Guidelines for Managing Substance Withdrawal in Jails slide.

Guidelines for Managing Substance Withdrawal in Jails: A Tool for Jail Administrators, Correctional Officers, and Jail-Based Clinicians

This webinar, presented by the Bureau of Justice Assistance and the National Institute of Corrections, introduces the Guidelines for Managing Substance Withdrawal in Jails.

Multiphase Review Process


The Guidelines for Managing Substance Withdrawal in Jails is being developed via a multiphased process, ensuring the development of practical guidelines for local jails to implement that are grounded in evidence-based practices.

  1. The EC reviewed the initial draft guidelines and provided feedback to the collective development team (BJA, NIC, ASAM, AHP, and NCCHC).
  2. The collective development team reviewed and addressed the EC’s feedback and produced an updated draft based on the feedback received and follow-up discussions with the EC.
  3. External reviewers, consisting of clinical, corrections, and other key stakeholders have reviewed the revised draft guidelines.
  4. The collective development team will work with the EC to review the feedback received from external reviewers to support the development of a final set of guidelines.

The publication of the guidelines is tentatively set for March–April 2023.

sign form icon METHODOLOGY >


The Guidelines for Managing Substance Withdrawal in Jails is being developed using a modified RAND/UCLA Appropriateness Method (RAM). The RAM process is a systematic approach—encompassing a review of existing clinical guidelines and standards, literature reviews, appropriateness ratings, stakeholder comment and reconciliation, and document development[1]. The process typically combines scientific evidence and clinical knowledge to determine the appropriateness of a set of clinical procedures. The modified RAM process used for the development of these guidelines combined the best available scientific evidence with the collective judgment of clinical and jail administration experts to yield statements about the appropriateness of specific procedures that can be applied to the implementation of withdrawal management services in local jail settings.

  • This process started with a review of existing clinical guidelines for withdrawal management and recent (2011–2021) literature on withdrawal management in corrections settings.
  • These reviews resulted in over 700 draft recommendation statements for consideration by the expert committee (EC) comprised of medical and correctional professionals. The EC has been an integral and important voice in determining and shaping the content.
  • Each recommendation went through multiple rounds of ratings related to both appropriateness and feasibility. Through this consensus process, the recommendation statements were narrowed down to approximately 150. Topics the EC felt should be included in the narrative of the guidelines were identified, and all were incorporated in the current draft of the guidelines.
  • Then, the guidelines, which include the narrative and recommendation statements, were drafted through a multiphase review process.

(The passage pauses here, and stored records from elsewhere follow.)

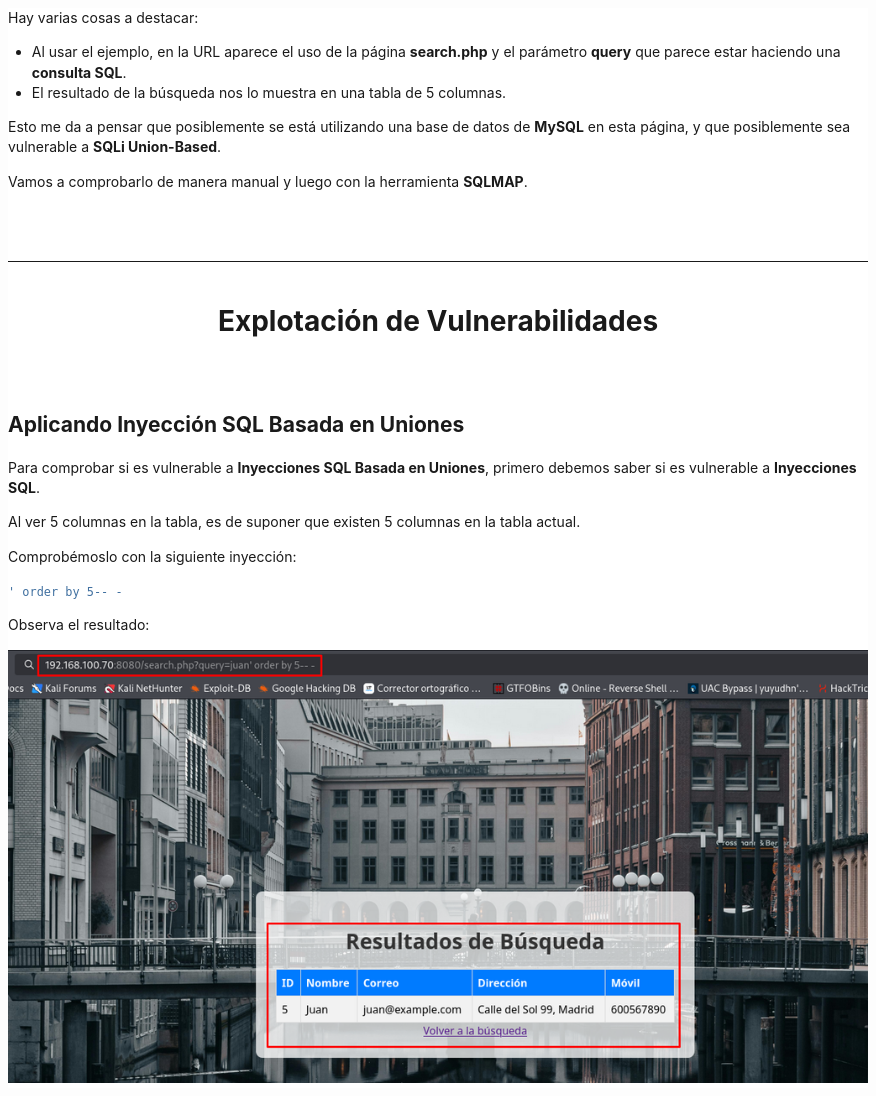 Hay varias cosas a destacar:
* Al usar el ejemplo, en la URL aparece el uso de la página **search.php** y el parámetro **query** que parece estar haciendo una **consulta SQL**.
* El resultado de la búsqueda nos lo muestra en una tabla de 5 columnas.

Esto me da a pensar que posiblemente se está utilizando una base de datos de **MySQL** en esta página, y que posiblemente sea vulnerable a **SQLi Union-Based**.

Vamos a comprobarlo de manera manual y luego con la herramienta **SQLMAP**.


<br>
<br>
<hr>
<div style="position: relative;">
  <h1 id="Explotacion" style="text-align:center;">Explotación de Vulnerabilidades</h1>
</div>
<br>


<h2 id="SQLiUnion">Aplicando Inyección SQL Basada en Uniones</h2>

Para comprobar si es vulnerable a **Inyecciones SQL Basada en Uniones**, primero debemos saber si es vulnerable a **Inyecciones SQL**.

Al ver 5 columnas en la tabla, es de suponer que existen 5 columnas en la tabla actual.

Comprobémoslo con la siguiente inyección:
```bash
' order by 5-- -
```

Observa el resultado:

<p align="center">
<img src="/assets/images/THL-writeup-base/Captura6.png">
</p>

[1] Fitch, Kathryn, Steven Bernstein, Maria Dolores Aguilar, Bernard Burnand, Juan Ramon LaCalle, Pablo Lazaro, Mirjam van het Loo, Joseph McDonnell, Janneke Vader, and James P. Kahan, 2001, The RAND/UCLA Appropriateness Method User's Manual, California: RAND Corporation, retrieved June 20, 2022 from https://www.rand.org/pubs/monograph_reports/MR1269.html.

Get the Facts


Deaths From Withdrawal Are Preventable

Deaths from withdrawal in jails are preventable—as are the litigation and suffering by all associated with it. State, local, and tribal government officials and jail administrators can prevent deaths by establishing withdrawal management policy and protocols to comport with legal, regulatory, and clinical standards.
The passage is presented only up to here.